17th November 2000
The Lord Advocate’s Reference, which has reviewed the Trident Three trial, has concluded today with the judgment expected in the next four to eight weeks.
Amicus curiae Gerry Moynihan countered the Crown assertion that although the women claimed that they were responding to an imminent threat, they had not done so immediately. He gave the analogy of a person who discovers that his neighbour is a terrorist and has prepared a bomb. He asks the police to act but to no avail. He decides to act himself but does not do so during the night since that would be too risky. He breaks in next day to his neighbour’s house and disarms the bomb.
Later, on behalf of Ulla Roder, Advocate Ian Anderson said that there were no cases in Scottish law which could illustrate the Maytime situation adequately.
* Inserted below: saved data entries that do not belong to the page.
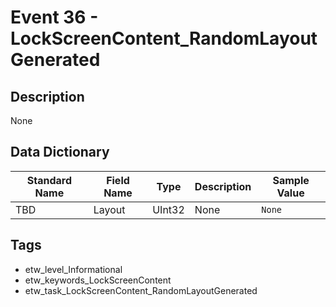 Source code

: # Event 36 - LockScreenContent_RandomLayoutGenerated

## Description
None

## Data Dictionary
|Standard Name|Field Name|Type|Description|Sample Value|
|---|---|---|---|---|
|TBD|Layout|UInt32|None|`None`|

## Tags
* etw_level_Informational
* etw_keywords_LockScreenContent
* etw_task_LockScreenContent_RandomLayoutGenerated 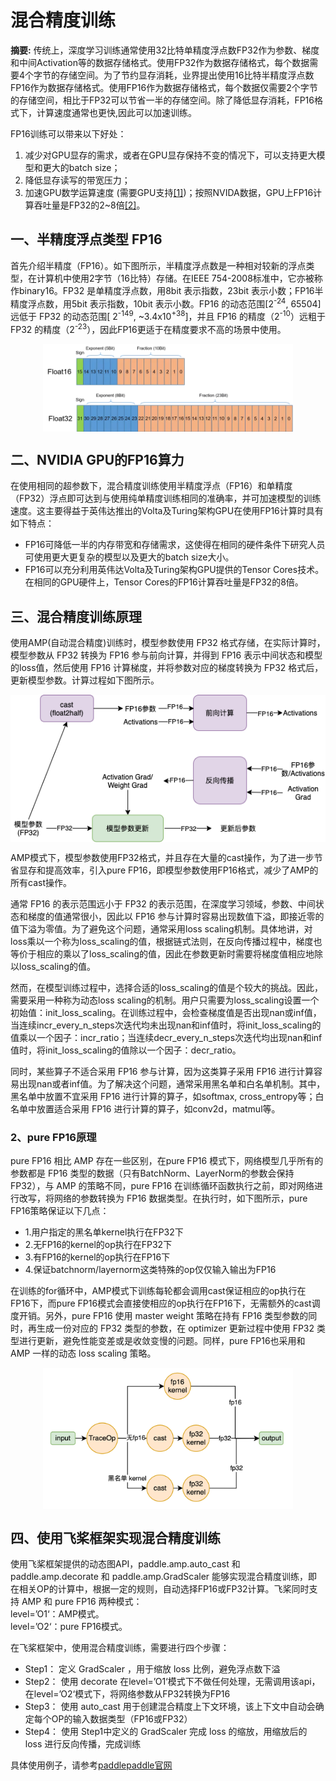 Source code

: # 混合精度训练
**摘要:** 传统上，深度学习训练通常使用32比特单精度浮点数FP32作为参数、梯度和中间Activation等的数据存储格式。使用FP32作为数据存储格式，每个数据需要4个字节的存储空间。为了节约显存消耗，业界提出使用16比特半精度浮点数FP16作为数据存储格式。使用FP16作为数据存储格式，每个数据仅需要2个字节的存储空间，相比于FP32可以节省一半的存储空间。除了降低显存消耗，FP16格式下，计算速度通常也更快,因此可以加速训练。  
  
FP16训练可以带来以下好处：  
1. 减少对GPU显存的需求，或者在GPU显存保持不变的情况下，可以支持更大模型和更大的batch size；
2. 降低显存读写的带宽压力；
3. 加速GPU数学运算速度 (需要GPU支持[[1]](https://docs.nvidia.com/deeplearning/performance/mixed-precision-training/index.html#tensorop))；按照NVIDA数据，GPU上FP16计算吞吐量是FP32的2~8倍[[2]](https://arxiv.org/abs/1710.03740)。  

## 一、半精度浮点类型 FP16
首先介绍半精度（FP16）。如下图所示，半精度浮点数是一种相对较新的浮点类型，在计算机中使用2字节（16比特）存储。在IEEE 754-2008标准中，它亦被称作binary16。FP32 是单精度浮点数，用8bit 表示指数，23bit 表示小数；FP16半精度浮点数，用5bit 表示指数，10bit 表示小数。FP16 的动态范围[2<sup>-24</sup>, 65504]远低于 FP32 的动态范围[ 2<sup>-149</sup>, ~3.4x10<sup>+38</sup>]，并且 FP16 的精度（2<sup>-10</sup>）远粗于 FP32 的精度（2<sup>-23</sup>），因此FP16更适于在精度要求不高的场景中使用。  
<div  align="center">  
<img src="./imgs/half_precision.png" width = "400"  align=center />  
</div>

  
## 二、NVIDIA GPU的FP16算力
在使用相同的超参数下，混合精度训练使用半精度浮点（FP16）和单精度（FP32）浮点即可达到与使用纯单精度训练相同的准确率，并可加速模型的训练速度。这主要得益于英伟达推出的Volta及Turing架构GPU在使用FP16计算时具有如下特点：  
- FP16可降低一半的内存带宽和存储需求，这使得在相同的硬件条件下研究人员可使用更大更复杂的模型以及更大的batch size大小。
- FP16可以充分利用英伟达Volta及Turing架构GPU提供的Tensor Cores技术。在相同的GPU硬件上，Tensor Cores的FP16计算吞吐量是FP32的8倍。  
  
## 三、混合精度训练原理
使用AMP(自动混合精度)训练时，模型参数使用 FP32 格式存储，在实际计算时，模型参数从 FP32 转换为 FP16 参与前向计算，并得到 FP16 表示中间状态和模型的loss值，然后使用 FP16 计算梯度，并将参数对应的梯度转换为 FP32 格式后，更新模型参数。计算过程如下图所示。  
<div  align="center">  
<img src="./imgs/amp_arch.png" width = "600"  align=center />  
</div>  
  
AMP模式下，模型参数使用FP32格式，并且存在大量的cast操作，为了进一步节省显存和提高效率，引入pure FP16，即模型参数使用FP16格式，减少了AMP的所有cast操作。

通常 FP16 的表示范围远小于 FP32 的表示范围，在深度学习领域，参数、中间状态和梯度的值通常很小，因此以 FP16 参与计算时容易出现数值下溢，即接近零的值下溢为零值。为了避免这个问题，通常采用loss scaling机制。具体地讲，对loss乘以一个称为loss_scaling的值，根据链式法则，在反向传播过程中，梯度也等价于相应的乘以了loss_scaling的值，因此在参数更新时需要将梯度值相应地除以loss_scaling的值。
  
然而，在模型训练过程中，选择合适的loss_scaling的值是个较大的挑战。因此，需要采用一种称为动态loss scaling的机制。用户只需要为loss_scaling设置一个初始值：init_loss_scaling。在训练过程中，会检查梯度值是否出现nan或inf值，当连续incr_every_n_steps次迭代均未出现nan和inf值时，将init_loss_scaling的值乘以一个因子：incr_ratio；当连续decr_every_n_steps次迭代均出现nan和inf值时，将init_loss_scaling的值除以一个因子：decr_ratio。  
  
同时，某些算子不适合采用 FP16 参与计算，因为这类算子采用 FP16 进行计算容易出现nan或者inf值。为了解决这个问题，通常采用黑名单和白名单机制。其中，黑名单中放置不宜采用 FP16 进行计算的算子，如softmax, cross_entropy等；白名单中放置适合采用 FP16 进行计算的算子，如conv2d，matmul等。  

### 2、pure FP16原理

pure FP16 相比 AMP 存在一些区别，在pure FP16 模式下，网络模型几乎所有的参数都是 FP16 类型的数据（只有BatchNorm、LayerNorm的参数会保持FP32），与 AMP 的策略不同，pure FP16 在训练循环函数执行之前，即对网络进行改写，将网络的参数转换为 FP16 数据类型。在执行时，如下图所示，pure FP16策略保证以下几点：  
- 1.用户指定的黑名单kernel执行在FP32下
- 2.无FP16的kernel的op执行在FP32下
- 3.有FP16的kernel的op执行在FP16下
- 4.保证batchnorm/layernorm这类特殊的op仅仅输入输出为FP16
  
在训练的for循环中，AMP模式下训练每轮都会调用cast保证相应的op执行在FP16下，而pure FP16模式会直接使相应的op执行在FP16下，无需额外的cast调度开销。另外，pure FP16 使用 master weight 策略在持有 FP16 类型参数的同时，再生成一份对应的 FP32 类型的参数，在 optimizer 更新过程中使用 FP32 类型进行更新，避免性能变差或是收敛变慢的问题。同样，pure FP16也采用和 AMP 一样的动态 loss scaling 策略。  
<div  align="center">  
<img src="./imgs/pure_fp16.png" width = "400"  align=center />  
</div>

## 四、使用飞桨框架实现混合精度训练
使用飞桨框架提供的动态图API，paddle.amp.auto_cast 和 paddle.amp.decorate 和 paddle.amp.GradScaler 能够实现混合精度训练，即在相关OP的计算中，根据一定的规则，自动选择FP16或FP32计算。飞桨同时支持 AMP 和 pure FP16 两种模式：  
level=’O1‘：AMP模式。  
level=’O2‘：pure FP16模式。  
  
在飞桨框架中，使用混合精度训练，需要进行四个步骤：  
- Step1： 定义 GradScaler ，用于缩放 loss 比例，避免浮点数下溢
- Step2： 使用 decorate 在level=’O1‘模式下不做任何处理，无需调用该api，在level=’O2‘模式下，将网络参数从FP32转换为FP16
- Step3： 使用 auto_cast 用于创建混合精度上下文环境，该上下文中自动会确定每个OP的输入数据类型（FP16或FP32）
- Step4： 使用 Step1中定义的 GradScaler 完成 loss 的缩放，用缩放后的 loss 进行反向传播，完成训练  
  
具体使用例子，请参考[paddlepaddle官网](https://www.paddlepaddle.org.cn/documentation/docs/zh/guides/01_paddle2.0_introduction/basic_concept/amp_cn.html)


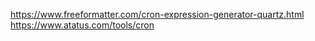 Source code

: https://www.freeformatter.com/cron-expression-generator-quartz.html
https://www.atatus.com/tools/cron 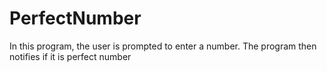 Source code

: # PerfectNumber
In this program, the user is prompted to enter a number. The program then notifies if it is perfect number
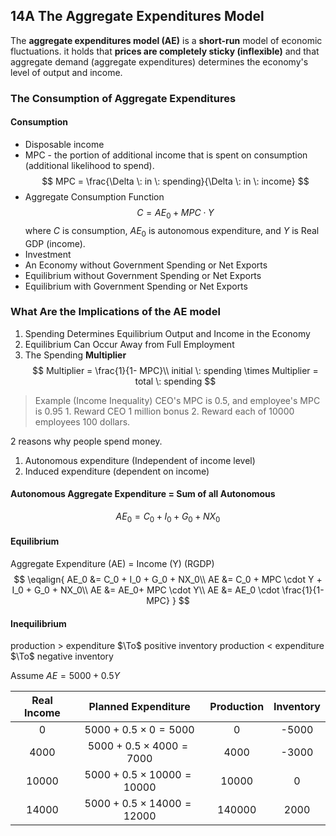 ## 14A  The Aggregate Expenditures Model
The **aggregate expenditures model (AE)** is a **short-run** model of economic fluctuations. it holds that **prices are completely sticky (inflexible)** and that aggregate demand (aggregate expenditures) determines the economy's level of output and income.

### The Consumption of Aggregate Expenditures

#### Consumption

+ Disposable income
+ MPC - the portion of additional income that is spent on consumption (additional  likelihood to spend).
$$
MPC = \frac{\Delta \:  in \: spending}{\Delta \:  in \: income}
$$
+ Aggregate Consumption Function
$$
C = AE_0 + MPC \cdot Y
$$
where $C$ is consumption, $AE_0$ is autonomous expenditure, and $Y$ is Real GDP (income).
+ Investment
+ An Economy without Government Spending or Net Exports
+ Equilibrium without Government Spending or Net Exports
+ Equilibrium with Government Spending or Net Exports

### What Are the Implications of the AE model
1. Spending Determines Equilibrium Output and Income in the Economy
2. Equilibrium Can Occur Away from Full Employment
3. The Spending **Multiplier**
$$
Multiplier = \frac{1}{1- MPC}\\
initial \:  spending \times Multiplier  = total \: spending
$$
> Example (Income Inequality)
CEO's MPC is $0.5$, and employee's MPC is $0.95$
1\. Reward CEO 1 million bonus
2\. Reward each of 10000 employees 100 dollars.


2 reasons why people spend money.
1. Autonomous expenditure (Independent of income level)
2. Induced expenditure (dependent on income)


#### Autonomous Aggregate Expenditure = Sum of all Autonomous 
$$
AE_0 = C_0 + I_0 + G_0 + NX_0
$$

#### Equilibrium 
Aggregate Expenditure (AE) = Income (Y) (RGDP)
$$
\eqalign{
AE_0 &= C_0 + I_0 + G_0 + NX_0\\
AE &= C_0 + MPC \cdot Y + I_0 + G_0 + NX_0\\
AE &= AE_0+ MPC \cdot Y\\
AE &= AE_0 \cdot \frac{1}{1-MPC}
}
$$

#### Inequilibrium 
production > expenditure $\To$ positive inventory 
production < expenditure $\To$ negative inventory 

Assume $AE = 5000 + 0.5Y$

| Real Income | Planned Expenditure | Production | Inventory |
|:-----------:|:-------------------:|:----------:|:---------:|
| 0     | $5000 + 0.5 \times 0 = 5000$      | 0      | -5000 |
| 4000  | $5000 + 0.5 \times 4000 = 7000$   | 4000   | -3000 |
| 10000 | $5000 + 0.5 \times 10000 = 10000$ | 10000  | 0     |
| 14000 | $5000 + 0.5 \times 14000 = 12000$ | 140000 | 2000  |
Instead he turned to an American Ploughshares case, that of Daniel Berrigan and others, which gave the court better guidance on necessity as a defence.
QC Aidan O’Neill, on behalf of Ellen Moxley, submitted that with the limited facts about Trident that the Court had had before it, it was still possible for it to find that Trident was legal but they had been given no evidence to allow them to rule that it was legal. Dealing with another Crown claim that the humanitarian principles only applied to wartime he explained that the formulation of these principles was an affirmation that basic human rights applied even in wartime. It went without saying that people had a right to life in peacetime.
A Trident Ploughshares spokesperson said: “The judges did not allow the full evidence to be presented at this hearing, but even with that restriction the basic case against Trident has come through. That case is so strong and we ask the bench to admit the obvious and rule it unlawful.”